• What to produce: Lines with the string "Rúmmál" are to be identified in the listing and copied.

• Data supplied:
== Segment start ==
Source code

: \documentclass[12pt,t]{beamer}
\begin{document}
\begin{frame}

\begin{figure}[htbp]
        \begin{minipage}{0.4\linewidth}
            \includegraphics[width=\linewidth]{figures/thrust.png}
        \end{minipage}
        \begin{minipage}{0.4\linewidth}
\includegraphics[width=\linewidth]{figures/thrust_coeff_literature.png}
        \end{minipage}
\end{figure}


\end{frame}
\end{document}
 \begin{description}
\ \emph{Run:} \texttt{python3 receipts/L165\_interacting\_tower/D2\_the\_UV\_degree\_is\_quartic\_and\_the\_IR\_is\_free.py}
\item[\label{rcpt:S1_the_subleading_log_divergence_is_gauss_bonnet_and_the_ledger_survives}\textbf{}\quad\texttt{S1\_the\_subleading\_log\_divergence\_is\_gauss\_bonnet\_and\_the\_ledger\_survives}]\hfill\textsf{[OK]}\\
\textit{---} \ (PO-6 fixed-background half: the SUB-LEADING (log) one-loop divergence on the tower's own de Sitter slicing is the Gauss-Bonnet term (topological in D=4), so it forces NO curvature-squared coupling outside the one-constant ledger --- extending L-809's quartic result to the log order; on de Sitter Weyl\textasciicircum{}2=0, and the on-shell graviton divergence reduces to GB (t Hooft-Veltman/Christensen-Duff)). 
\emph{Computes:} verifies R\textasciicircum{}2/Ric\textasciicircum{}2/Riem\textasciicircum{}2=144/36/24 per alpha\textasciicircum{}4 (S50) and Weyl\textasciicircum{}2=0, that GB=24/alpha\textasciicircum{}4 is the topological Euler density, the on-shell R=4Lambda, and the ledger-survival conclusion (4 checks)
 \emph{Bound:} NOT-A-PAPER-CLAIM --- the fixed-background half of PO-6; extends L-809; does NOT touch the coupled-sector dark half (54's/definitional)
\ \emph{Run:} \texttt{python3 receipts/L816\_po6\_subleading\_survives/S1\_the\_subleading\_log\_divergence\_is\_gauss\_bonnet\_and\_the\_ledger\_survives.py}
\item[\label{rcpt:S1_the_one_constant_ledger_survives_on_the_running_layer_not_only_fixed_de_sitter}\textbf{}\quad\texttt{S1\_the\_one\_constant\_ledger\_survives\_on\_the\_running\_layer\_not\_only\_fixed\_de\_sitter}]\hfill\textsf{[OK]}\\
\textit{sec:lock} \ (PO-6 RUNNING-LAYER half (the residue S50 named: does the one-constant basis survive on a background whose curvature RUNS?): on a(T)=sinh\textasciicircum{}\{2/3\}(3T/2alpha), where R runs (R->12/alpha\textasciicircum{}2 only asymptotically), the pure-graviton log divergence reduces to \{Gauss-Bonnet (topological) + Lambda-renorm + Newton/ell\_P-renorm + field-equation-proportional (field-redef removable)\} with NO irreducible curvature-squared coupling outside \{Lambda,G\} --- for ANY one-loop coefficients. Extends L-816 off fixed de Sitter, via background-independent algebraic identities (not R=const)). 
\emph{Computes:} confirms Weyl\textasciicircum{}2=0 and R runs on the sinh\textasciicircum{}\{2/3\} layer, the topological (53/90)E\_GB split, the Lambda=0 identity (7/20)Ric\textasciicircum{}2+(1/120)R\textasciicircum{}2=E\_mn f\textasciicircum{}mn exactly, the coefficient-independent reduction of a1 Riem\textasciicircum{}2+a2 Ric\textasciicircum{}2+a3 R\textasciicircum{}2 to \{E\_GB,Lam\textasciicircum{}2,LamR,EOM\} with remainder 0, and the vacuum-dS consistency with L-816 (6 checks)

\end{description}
== Segment end ==
== Segment start ==
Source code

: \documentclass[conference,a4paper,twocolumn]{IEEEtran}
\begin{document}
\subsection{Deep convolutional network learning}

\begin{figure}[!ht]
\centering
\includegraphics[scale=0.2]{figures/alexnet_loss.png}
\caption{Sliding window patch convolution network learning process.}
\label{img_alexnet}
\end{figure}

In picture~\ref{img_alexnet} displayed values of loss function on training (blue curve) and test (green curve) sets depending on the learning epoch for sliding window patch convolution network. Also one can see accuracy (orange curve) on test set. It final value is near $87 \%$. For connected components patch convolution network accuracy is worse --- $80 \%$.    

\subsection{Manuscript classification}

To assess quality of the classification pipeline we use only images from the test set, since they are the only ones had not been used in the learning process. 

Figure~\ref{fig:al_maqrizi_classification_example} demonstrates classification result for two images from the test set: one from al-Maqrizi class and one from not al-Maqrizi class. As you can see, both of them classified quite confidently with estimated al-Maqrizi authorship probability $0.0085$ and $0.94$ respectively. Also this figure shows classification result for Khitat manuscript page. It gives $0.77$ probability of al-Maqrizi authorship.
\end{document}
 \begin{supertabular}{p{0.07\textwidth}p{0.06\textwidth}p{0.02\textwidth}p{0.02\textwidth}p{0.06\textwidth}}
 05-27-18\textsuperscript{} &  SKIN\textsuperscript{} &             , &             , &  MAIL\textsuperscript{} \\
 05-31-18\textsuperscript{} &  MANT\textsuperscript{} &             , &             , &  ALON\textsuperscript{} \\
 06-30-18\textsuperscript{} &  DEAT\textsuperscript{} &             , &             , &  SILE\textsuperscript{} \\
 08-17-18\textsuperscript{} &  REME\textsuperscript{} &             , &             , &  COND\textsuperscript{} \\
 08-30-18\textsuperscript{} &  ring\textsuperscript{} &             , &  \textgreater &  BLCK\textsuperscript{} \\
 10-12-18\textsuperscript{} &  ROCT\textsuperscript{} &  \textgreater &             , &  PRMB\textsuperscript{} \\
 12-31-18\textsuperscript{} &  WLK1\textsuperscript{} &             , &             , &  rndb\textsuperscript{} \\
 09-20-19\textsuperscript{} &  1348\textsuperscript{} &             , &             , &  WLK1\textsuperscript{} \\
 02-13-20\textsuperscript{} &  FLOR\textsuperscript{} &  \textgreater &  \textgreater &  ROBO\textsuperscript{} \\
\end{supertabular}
== Segment end ==
== Segment start ==
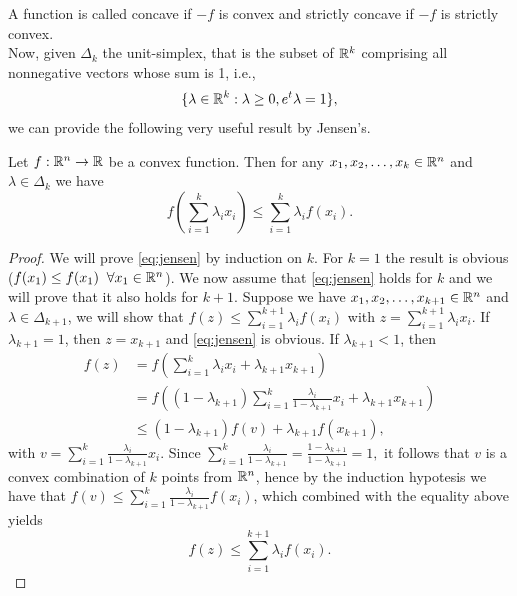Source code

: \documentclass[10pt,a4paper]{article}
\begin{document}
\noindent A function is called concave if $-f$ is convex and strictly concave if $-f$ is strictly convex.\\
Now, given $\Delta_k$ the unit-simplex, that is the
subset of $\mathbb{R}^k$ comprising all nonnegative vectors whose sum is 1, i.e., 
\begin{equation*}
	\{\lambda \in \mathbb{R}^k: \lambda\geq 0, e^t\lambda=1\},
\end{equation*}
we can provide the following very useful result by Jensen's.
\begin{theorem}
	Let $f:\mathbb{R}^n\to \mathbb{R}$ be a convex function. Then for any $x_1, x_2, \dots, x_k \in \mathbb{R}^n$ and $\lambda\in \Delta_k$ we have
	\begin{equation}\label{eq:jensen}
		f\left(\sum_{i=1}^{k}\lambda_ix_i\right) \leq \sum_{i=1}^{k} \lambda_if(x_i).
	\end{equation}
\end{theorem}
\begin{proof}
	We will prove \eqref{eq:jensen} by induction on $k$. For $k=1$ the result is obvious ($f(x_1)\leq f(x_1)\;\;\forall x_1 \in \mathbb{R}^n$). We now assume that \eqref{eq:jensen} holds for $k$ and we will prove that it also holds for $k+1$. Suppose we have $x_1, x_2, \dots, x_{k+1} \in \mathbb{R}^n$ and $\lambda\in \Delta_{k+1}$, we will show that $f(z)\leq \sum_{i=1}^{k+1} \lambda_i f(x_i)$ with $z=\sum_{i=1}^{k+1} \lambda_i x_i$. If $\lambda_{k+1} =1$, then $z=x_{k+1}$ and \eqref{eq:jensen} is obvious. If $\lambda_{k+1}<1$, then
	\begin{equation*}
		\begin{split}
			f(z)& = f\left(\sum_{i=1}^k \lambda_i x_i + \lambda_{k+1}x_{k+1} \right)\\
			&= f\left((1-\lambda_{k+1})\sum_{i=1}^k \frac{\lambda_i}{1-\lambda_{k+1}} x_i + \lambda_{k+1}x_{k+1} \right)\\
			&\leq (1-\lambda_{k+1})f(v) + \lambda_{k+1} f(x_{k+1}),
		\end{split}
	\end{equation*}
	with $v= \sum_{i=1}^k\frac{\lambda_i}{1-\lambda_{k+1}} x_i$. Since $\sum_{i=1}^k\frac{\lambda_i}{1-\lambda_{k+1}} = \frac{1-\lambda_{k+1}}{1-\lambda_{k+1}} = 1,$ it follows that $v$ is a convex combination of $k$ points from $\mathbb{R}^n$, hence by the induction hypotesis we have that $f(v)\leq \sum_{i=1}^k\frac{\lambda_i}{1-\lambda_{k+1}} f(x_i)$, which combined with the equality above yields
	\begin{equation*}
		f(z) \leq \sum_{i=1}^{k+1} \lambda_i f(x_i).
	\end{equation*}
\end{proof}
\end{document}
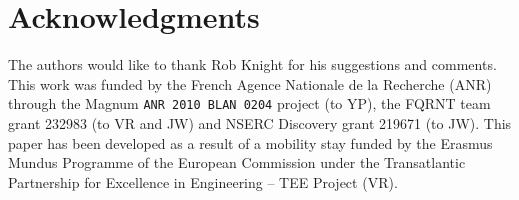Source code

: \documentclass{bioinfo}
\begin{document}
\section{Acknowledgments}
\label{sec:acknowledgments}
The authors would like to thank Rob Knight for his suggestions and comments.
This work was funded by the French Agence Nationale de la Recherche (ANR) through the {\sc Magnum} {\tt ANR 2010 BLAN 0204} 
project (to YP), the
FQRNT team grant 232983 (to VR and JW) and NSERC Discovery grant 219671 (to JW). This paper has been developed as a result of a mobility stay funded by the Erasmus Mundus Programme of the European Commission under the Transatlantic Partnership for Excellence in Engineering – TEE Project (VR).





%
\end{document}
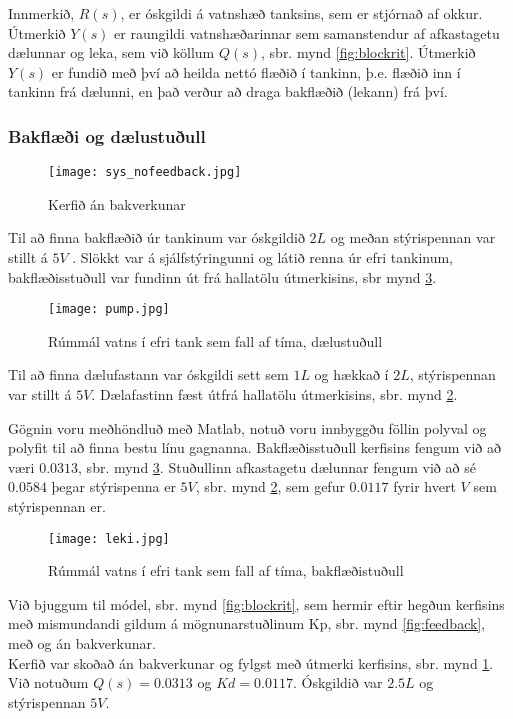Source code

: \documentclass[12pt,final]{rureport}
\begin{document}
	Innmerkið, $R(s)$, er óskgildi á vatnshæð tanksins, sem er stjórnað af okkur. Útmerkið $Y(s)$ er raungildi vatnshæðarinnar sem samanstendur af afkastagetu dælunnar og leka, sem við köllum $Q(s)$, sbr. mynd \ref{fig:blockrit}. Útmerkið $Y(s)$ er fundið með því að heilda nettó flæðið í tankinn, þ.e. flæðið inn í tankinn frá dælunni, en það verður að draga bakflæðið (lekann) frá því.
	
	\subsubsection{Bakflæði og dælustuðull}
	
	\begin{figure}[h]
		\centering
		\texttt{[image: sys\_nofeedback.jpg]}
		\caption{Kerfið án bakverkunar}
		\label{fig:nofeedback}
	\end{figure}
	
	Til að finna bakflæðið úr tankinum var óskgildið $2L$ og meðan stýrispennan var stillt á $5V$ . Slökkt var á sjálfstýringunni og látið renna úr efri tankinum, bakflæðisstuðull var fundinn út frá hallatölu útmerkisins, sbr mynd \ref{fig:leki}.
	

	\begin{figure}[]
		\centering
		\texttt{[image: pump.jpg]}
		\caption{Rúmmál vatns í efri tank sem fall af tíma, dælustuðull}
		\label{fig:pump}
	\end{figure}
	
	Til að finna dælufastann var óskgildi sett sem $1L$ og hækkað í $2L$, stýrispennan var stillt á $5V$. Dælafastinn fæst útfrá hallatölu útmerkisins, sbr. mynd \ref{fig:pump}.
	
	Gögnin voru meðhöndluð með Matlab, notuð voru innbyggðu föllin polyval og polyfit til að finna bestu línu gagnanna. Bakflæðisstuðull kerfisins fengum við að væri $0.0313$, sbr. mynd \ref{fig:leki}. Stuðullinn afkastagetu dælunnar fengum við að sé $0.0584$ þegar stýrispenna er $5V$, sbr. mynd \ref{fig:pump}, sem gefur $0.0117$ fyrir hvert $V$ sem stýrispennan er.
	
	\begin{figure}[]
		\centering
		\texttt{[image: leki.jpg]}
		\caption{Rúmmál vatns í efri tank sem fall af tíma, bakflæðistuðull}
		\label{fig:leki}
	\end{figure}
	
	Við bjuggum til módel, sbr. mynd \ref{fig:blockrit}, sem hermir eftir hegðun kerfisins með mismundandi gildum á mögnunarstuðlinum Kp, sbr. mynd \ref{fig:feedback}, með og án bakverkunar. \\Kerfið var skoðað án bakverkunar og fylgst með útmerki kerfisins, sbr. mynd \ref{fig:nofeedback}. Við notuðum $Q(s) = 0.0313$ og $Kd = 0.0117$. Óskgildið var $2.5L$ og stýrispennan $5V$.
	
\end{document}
== Segment end ==
• Task response:
		\caption{Rúmmál vatns í efri tank sem fall af tíma, dælustuðull}
		\caption{Rúmmál vatns í efri tank sem fall af tíma, bakflæðistuðull}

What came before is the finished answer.